Potential roles of serum ATPase and AMPase in predicting diagnosis of colorectal cancer patients

Abstract

Colorectal cancer (CRC) is a common gastrointestinal cancer with high incidence and mortality rates. CRC may be associated with regulation of circulating nucleotides. This study aimed to evaluate the serum levels of nucleotide-metabolizing enzymes (ATPase and AMPase) in patients with CRC and to explore the clinical diagnostic value of these enzymes. The gene set variation analysis (GSVA) score of the ATP-adenosine signature was calculated using tumor samples from The Cancer Genome Atlas (TCGA). ATP-adenosine signaling plays a central role in CRC progression. A total of 135 subjects, including 87 patients with CRC and 48 healthy controls, were included. The serum levels of ATPase and AMPase in the CRC group were significantly higher than those in the control group (P < 0.05). Furthermore, ATP and AMP hydrolysis levels significantly increased in the advanced CRC group (P < 0.05). ATP and AMP hydrolysis was decreased by the ENTPDase inhibitors (POM-1 and ARL67156) and CD73 inhibitor (APCP). The sensitivities of ATPase and AMPase were 95.4% and 75.9%, respectively, which were higher than those of CEA (67.8%) and CA19-9 (72.4%). The specificities of ATPase and AMPase were 69.9% and 73.9%, respectively, which were higher than that of CA19-9 (47.8%). The combination of CEA, ATPase, and AMPase demonstrated high sensitivity (92.0%) and specificity (87.0%). Collectively, ATPase and AMPase activities are upregulated in CRC with considerable diagnostic significance. The combination of CEA, ATPase, and AMPase may provide a novel approach for CRC screening.

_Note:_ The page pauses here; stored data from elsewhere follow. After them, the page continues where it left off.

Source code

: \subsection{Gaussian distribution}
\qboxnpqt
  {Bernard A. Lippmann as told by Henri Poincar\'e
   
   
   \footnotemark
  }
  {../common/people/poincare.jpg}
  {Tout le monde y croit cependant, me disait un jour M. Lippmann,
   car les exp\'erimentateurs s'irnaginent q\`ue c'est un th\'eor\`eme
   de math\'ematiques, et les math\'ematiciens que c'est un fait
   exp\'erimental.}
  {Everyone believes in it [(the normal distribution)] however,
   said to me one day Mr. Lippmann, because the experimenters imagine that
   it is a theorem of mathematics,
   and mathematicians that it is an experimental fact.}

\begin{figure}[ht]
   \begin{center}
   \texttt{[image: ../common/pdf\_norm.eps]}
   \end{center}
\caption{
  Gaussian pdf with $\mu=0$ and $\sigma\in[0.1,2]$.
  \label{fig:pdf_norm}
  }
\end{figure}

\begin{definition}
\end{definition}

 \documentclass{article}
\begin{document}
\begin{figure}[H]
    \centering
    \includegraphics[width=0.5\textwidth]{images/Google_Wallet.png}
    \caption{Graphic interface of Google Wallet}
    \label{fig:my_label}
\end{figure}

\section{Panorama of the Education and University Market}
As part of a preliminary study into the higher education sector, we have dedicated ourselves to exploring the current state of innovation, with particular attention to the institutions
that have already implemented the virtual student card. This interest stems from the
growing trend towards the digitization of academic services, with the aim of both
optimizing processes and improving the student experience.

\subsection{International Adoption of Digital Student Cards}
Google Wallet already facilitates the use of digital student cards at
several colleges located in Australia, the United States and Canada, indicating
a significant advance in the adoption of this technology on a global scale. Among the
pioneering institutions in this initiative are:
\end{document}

Keywords: AMP; ATP; Colorectal cancer; diagnosis; hydrolysis; nucleotide.

Graphical abstract

Figure 1.

ATP-adenosine signaling levels vary across tumor types of TCGA.

Figure 2.

Association of the four-gene score with CRC in the GSE39582 dataset. (a) Violin plot of four-gene (ENTPD1, ENTPD2, ALPP, NT5E) score in normal tissues and CRC tissues (P < 0.05). (b) Kaplan–Meier survival plot of comparison between low four-gene score and high four-gene-score groups for overall survival (P < 0.05).

Figure 3.

Levels of serum biomarkers in CRC patients and healthy controls. Levels of serum CEA (a), CA19-9 (b), ATPase (c) and AMPase (d) were elevated in 87 CRC patients compared with 48 healthy controls (*P < 0.05, ***P < 0.001).

Figure 4.

Serum ATPase and AMPase levels are increased in advanced CRC patients. (a, b) The serum ATPase and AMPase levels were upregulated in 47 advanced CRC patients compared with 40 early CRC patients (*P < 0.05).

Figure 5.

Effect of specific inhibitors of ENTPDases and CD73 on ATPase and AMPase levels in CRC patients. (a) Effect of specific inhibitors of ENTPDases (ARL67153 and POM-1) on ATP hydrolysis (***P < 0.001). (b) Effect of specific inhibitor of CD73 (APCP) on AMP hydrolysis (***P < 0.001).

Figure 6.

ROC curves of using CEA, CA19-9, ATPase and AMPase alone in CRC patients.

Figure 7.

ROC curves of using CEA, CA19-9, ATPase and AMPase in combination in CRC patients.